- YOUR GOAL -
What is needed is an exact copy of the records below, minus any pictures.

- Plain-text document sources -
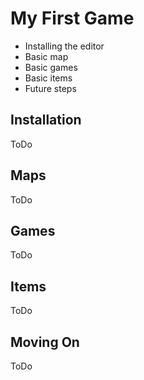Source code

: # My First Game

- Installing the editor
- Basic map
- Basic games
- Basic items
- Future steps

## Installation

ToDo

## Maps

ToDo

## Games

ToDo

## Items

ToDo

## Moving On

ToDo

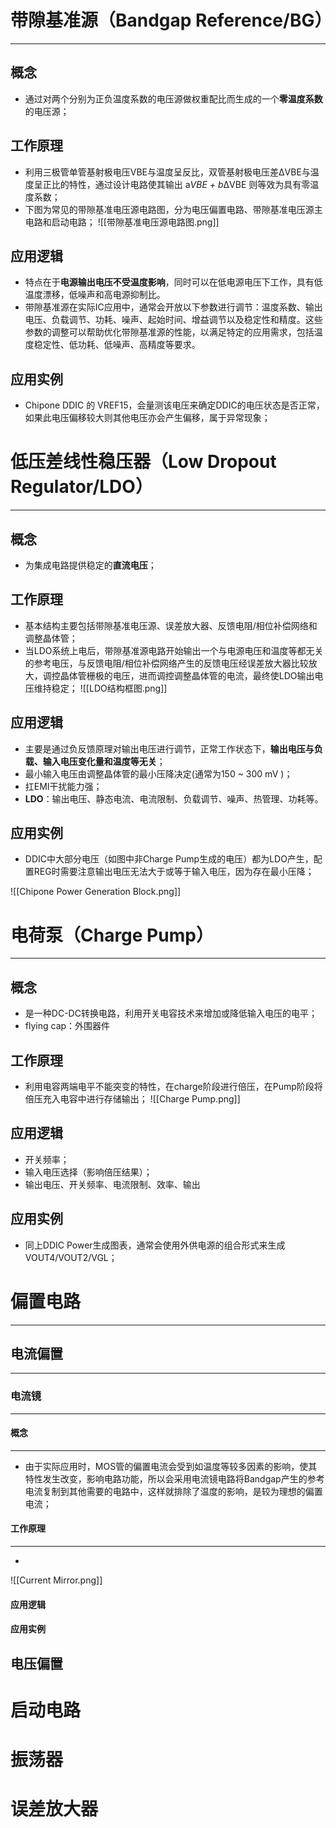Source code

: # 带隙基准源（Bandgap Reference/BG）
---
## 概念

- 通过对两个分别为正负温度系数的电压源做权重配比而生成的一个**零温度系数**的电压源；
## 工作原理

- 利用三极管单管基射极电压VBE与温度呈反比，双管基射极电压差ΔVBE与温度呈正比的特性，通过设计电路使其输出  a*VBE + b*ΔVBE 则等效为具有零温度系数；
- 下图为常见的带隙基准电压源电路图，分为电压偏置电路、带隙基准电压源主电路和启动电路；
![[带隙基准电压源电路图.png]]
## 应用逻辑

- 特点在于**电源输出电压不受温度影响**，同时可以在低电源电压下工作，具有低温度漂移，低噪声和高电源抑制比。
- 带隙基准源在实际IC应用中，通常会开放以下参数进行调节：温度系数、输出电压、负载调节、功耗、噪声、起始时间、增益调节以及稳定性和精度。这些参数的调整可以帮助优化带隙基准源的性能，以满足特定的应用需求，包括温度稳定性、低功耗、低噪声、高精度等要求。
## 应用实例

- Chipone DDIC 的 VREF15，会量测该电压来确定DDIC的电压状态是否正常，如果此电压偏移较大则其他电压亦会产生偏移，属于异常现象；


# 低压差线性稳压器（Low Dropout Regulator/LDO）
---
## 概念

- 为集成电路提供稳定的**直流电压**；
## 工作原理

- 基本结构主要包括带隙基准电压源、误差放大器、反馈电阻/相位补偿网络和调整晶体管；
- 当LDO系统上电后，带隙基准源电路开始输出一个与电源电压和温度等都无关的参考电压，与反馈电阻/相位补偿网络产生的反馈电压经误差放大器比较放大，调控晶体管栅极的电压，进而调控调整晶体管的电流，最终使LDO输出电压维持稳定；
![[LDO结构框图.png]]
## 应用逻辑

- 主要是通过负反馈原理对输出电压进行调节，正常工作状态下，**输出电压与负载、输入电压变化量和温度等无关**；
- 最小输入电压由调整晶体管的最小压降决定(通常为150 ~ 300 mV )；
- 扛EMI干扰能力强；
- **LDO**：输出电压、静态电流、电流限制、负载调节、噪声、热管理、功耗等。
## 应用实例

- DDIC中大部分电压（如图中非Charge Pump生成的电压）都为LDO产生，配置REG时需要注意输出电压无法大于或等于输入电压，因为存在最小压降；

![[Chipone Power Generation Block.png]]

# 电荷泵（Charge Pump）
---
## 概念

- 是一种DC-DC转换电路，利用开关电容技术来增加或降低输入电压的电平；
- flying cap：外围器件
## 工作原理

- 利用电容两端电平不能突变的特性，在charge阶段进行倍压，在Pump阶段将倍压充入电容中进行存储输出；
![[Charge Pump.png]]
## 应用逻辑

- 开关频率；
- 输入电压选择（影响倍压结果）；
- 输出电压、开关频率、电流限制、效率、输出
## 应用实例

- 同上DDIC Power生成图表，通常会使用外供电源的组合形式来生成VOUT4/VOUT2/VGL；


# 偏置电路
---
## 电流偏置
---
### 电流镜
---
#### 概念
---
- 由于实际应用时，MOS管的偏置电流会受到如温度等较多因素的影响，使其特性发生改变，影响电路功能，所以会采用电流镜电路将Bandgap产生的参考电流复制到其他需要的电路中，这样就排除了温度的影响，是较为理想的偏置电流；
#### 工作原理
---
- 
![[Current Mirror.png]]

#### 应用逻辑

#### 应用实例


## 电压偏置




# 启动电路


# 振荡器


# 误差放大器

- RESPONSE FOR THIS EXERCISE -
Source code

: # My First Game

- Installing the editor
- Basic map
- Basic games
- Basic items
- Future steps

## Installation

ToDo

## Maps

ToDo

## Games

ToDo

## Items

ToDo

## Moving On

ToDo

Source code

: # 带隙基准源（Bandgap Reference/BG）
---
## 概念

- 通过对两个分别为正负温度系数的电压源做权重配比而生成的一个**零温度系数**的电压源；
## 工作原理

- 利用三极管单管基射极电压VBE与温度呈反比，双管基射极电压差ΔVBE与温度呈正比的特性，通过设计电路使其输出  a*VBE + b*ΔVBE 则等效为具有零温度系数；
- 下图为常见的带隙基准电压源电路图，分为电压偏置电路、带隙基准电压源主电路和启动电路；
![[带隙基准电压源电路图.png]]
## 应用逻辑

- 特点在于**电源输出电压不受温度影响**，同时可以在低电源电压下工作，具有低温度漂移，低噪声和高电源抑制比。
- 带隙基准源在实际IC应用中，通常会开放以下参数进行调节：温度系数、输出电压、负载调节、功耗、噪声、起始时间、增益调节以及稳定性和精度。这些参数的调整可以帮助优化带隙基准源的性能，以满足特定的应用需求，包括温度稳定性、低功耗、低噪声、高精度等要求。
## 应用实例

- Chipone DDIC 的 VREF15，会量测该电压来确定DDIC的电压状态是否正常，如果此电压偏移较大则其他电压亦会产生偏移，属于异常现象；


# 低压差线性稳压器（Low Dropout Regulator/LDO）
---
## 概念

- 为集成电路提供稳定的**直流电压**；
## 工作原理

- 基本结构主要包括带隙基准电压源、误差放大器、反馈电阻/相位补偿网络和调整晶体管；
- 当LDO系统上电后，带隙基准源电路开始输出一个与电源电压和温度等都无关的参考电压，与反馈电阻/相位补偿网络产生的反馈电压经误差放大器比较放大，调控晶体管栅极的电压，进而调控调整晶体管的电流，最终使LDO输出电压维持稳定；
![[LDO结构框图.png]]
## 应用逻辑

- 主要是通过负反馈原理对输出电压进行调节，正常工作状态下，**输出电压与负载、输入电压变化量和温度等无关**；
- 最小输入电压由调整晶体管的最小压降决定(通常为150 ~ 300 mV )；
- 扛EMI干扰能力强；
- **LDO**：输出电压、静态电流、电流限制、负载调节、噪声、热管理、功耗等。
## 应用实例

- DDIC中大部分电压（如图中非Charge Pump生成的电压）都为LDO产生，配置REG时需要注意输出电压无法大于或等于输入电压，因为存在最小压降；

![[Chipone Power Generation Block.png]]

# 电荷泵（Charge Pump）
---
## 概念

- 是一种DC-DC转换电路，利用开关电容技术来增加或降低输入电压的电平；
- flying cap：外围器件
## 工作原理

- 利用电容两端电平不能突变的特性，在charge阶段进行倍压，在Pump阶段将倍压充入电容中进行存储输出；
![[Charge Pump.png]]
## 应用逻辑

- 开关频率；
- 输入电压选择（影响倍压结果）；
- 输出电压、开关频率、电流限制、效率、输出
## 应用实例

- 同上DDIC Power生成图表，通常会使用外供电源的组合形式来生成VOUT4/VOUT2/VGL；


# 偏置电路
---
## 电流偏置
---
### 电流镜
---
#### 概念
---
- 由于实际应用时，MOS管的偏置电流会受到如温度等较多因素的影响，使其特性发生改变，影响电路功能，所以会采用电流镜电路将Bandgap产生的参考电流复制到其他需要的电路中，这样就排除了温度的影响，是较为理想的偏置电流；
#### 工作原理
---
- 
![[Current Mirror.png]]

#### 应用逻辑

#### 应用实例


## 电压偏置




# 启动电路


# 振荡器


# 误差放大器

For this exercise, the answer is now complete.